* **EXERCISE AIM**
Everything in the records except the pictures needs to be printed again exactly.

* **THE INPUT**

──────

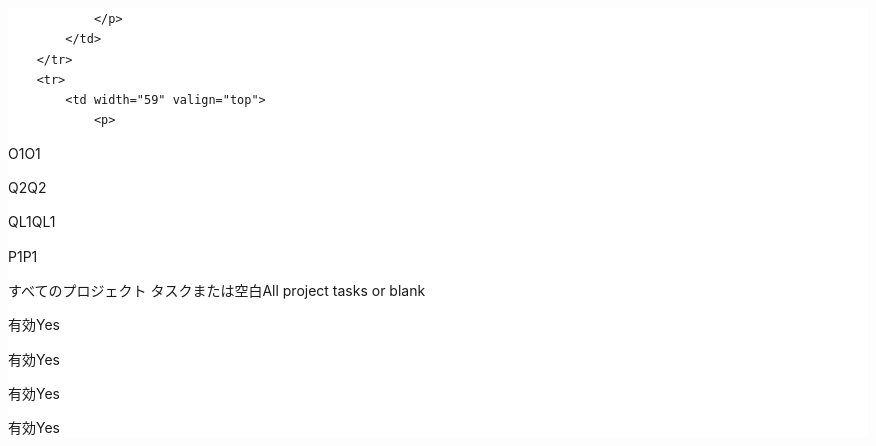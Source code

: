                 </p>
            </td>
        </tr>
        <tr>
            <td width="59" valign="top">
                <p>
<span data-ttu-id="5ca5d-319">O1</span><span class="sxs-lookup"><span data-stu-id="5ca5d-319">O1</span></span> </p>
            </td>
            <td width="39" valign="top">
                <p>
<span data-ttu-id="5ca5d-320">Q2</span><span class="sxs-lookup"><span data-stu-id="5ca5d-320">Q2</span></span> </p>
            </td>
            <td width="40" valign="top">
                <p>
<span data-ttu-id="5ca5d-321">QL1</span><span class="sxs-lookup"><span data-stu-id="5ca5d-321">QL1</span></span> </p>
            </td>
            <td width="41" valign="top">
                <p>
<span data-ttu-id="5ca5d-322">P1</span><span class="sxs-lookup"><span data-stu-id="5ca5d-322">P1</span></span> </p>
            </td>
            <td width="77" valign="top">
                <p>
<span data-ttu-id="5ca5d-323">すべてのプロジェクト タスクまたは空白</span><span class="sxs-lookup"><span data-stu-id="5ca5d-323">All project tasks or blank</span></span> </p>
            </td>
            <td width="45" valign="top">
                <p>
<span data-ttu-id="5ca5d-324">有効</span><span class="sxs-lookup"><span data-stu-id="5ca5d-324">Yes</span></span> </p>
            </td>
            <td width="46" valign="top">
                <p>
<span data-ttu-id="5ca5d-325">有効</span><span class="sxs-lookup"><span data-stu-id="5ca5d-325">Yes</span></span> </p>
            </td>
            <td width="43" valign="top">
                <p>
<span data-ttu-id="5ca5d-326">有効</span><span class="sxs-lookup"><span data-stu-id="5ca5d-326">Yes</span></span> </p>
            </td>
            <td width="41" valign="top">
                <p>
<span data-ttu-id="5ca5d-327">有効</span><span class="sxs-lookup"><span data-stu-id="5ca5d-327">Yes</span></span> </p>
            </td>
        </tr>
        <tr>
            <td width="59" valign="top">
            </td>
            <td width="39" valign="top">
            </td>
            <td width="40" valign="top">
            </td>
            <td width="41" valign="top">
            </td>
            <td width="77" valign="top">
            </td>
            <td width="45" valign="top">
            </td>
            <td width="46" valign="top">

──────

* **EXERCISE OUTPUT**
Source code

:                 </p>
            </td>
        </tr>
        <tr>
            <td width="59" valign="top">
                <p>
<span data-ttu-id="5ca5d-319">O1</span><span class="sxs-lookup"><span data-stu-id="5ca5d-319">O1</span></span> </p>
            </td>
            <td width="39" valign="top">
                <p>
<span data-ttu-id="5ca5d-320">Q2</span><span class="sxs-lookup"><span data-stu-id="5ca5d-320">Q2</span></span> </p>
            </td>
            <td width="40" valign="top">
                <p>
<span data-ttu-id="5ca5d-321">QL1</span><span class="sxs-lookup"><span data-stu-id="5ca5d-321">QL1</span></span> </p>
            </td>
            <td width="41" valign="top">
                <p>
<span data-ttu-id="5ca5d-322">P1</span><span class="sxs-lookup"><span data-stu-id="5ca5d-322">P1</span></span> </p>
            </td>
            <td width="77" valign="top">
                <p>
<span data-ttu-id="5ca5d-323">すべてのプロジェクト タスクまたは空白</span><span class="sxs-lookup"><span data-stu-id="5ca5d-323">All project tasks or blank</span></span> </p>
            </td>
            <td width="45" valign="top">
                <p>
<span data-ttu-id="5ca5d-324">有効</span><span class="sxs-lookup"><span data-stu-id="5ca5d-324">Yes</span></span> </p>
            </td>
            <td width="46" valign="top">
                <p>
<span data-ttu-id="5ca5d-325">有効</span><span class="sxs-lookup"><span data-stu-id="5ca5d-325">Yes</span></span> </p>
            </td>
            <td width="43" valign="top">
                <p>
<span data-ttu-id="5ca5d-326">有効</span><span class="sxs-lookup"><span data-stu-id="5ca5d-326">Yes</span></span> </p>
            </td>
            <td width="41" valign="top">
                <p>
<span data-ttu-id="5ca5d-327">有効</span><span class="sxs-lookup"><span data-stu-id="5ca5d-327">Yes</span></span> </p>
            </td>
        </tr>
        <tr>
            <td width="59" valign="top">
            </td>
            <td width="39" valign="top">
            </td>
            <td width="40" valign="top">
            </td>
            <td width="41" valign="top">
            </td>
            <td width="77" valign="top">
            </td>
            <td width="45" valign="top">
            </td>
            <td width="46" valign="top">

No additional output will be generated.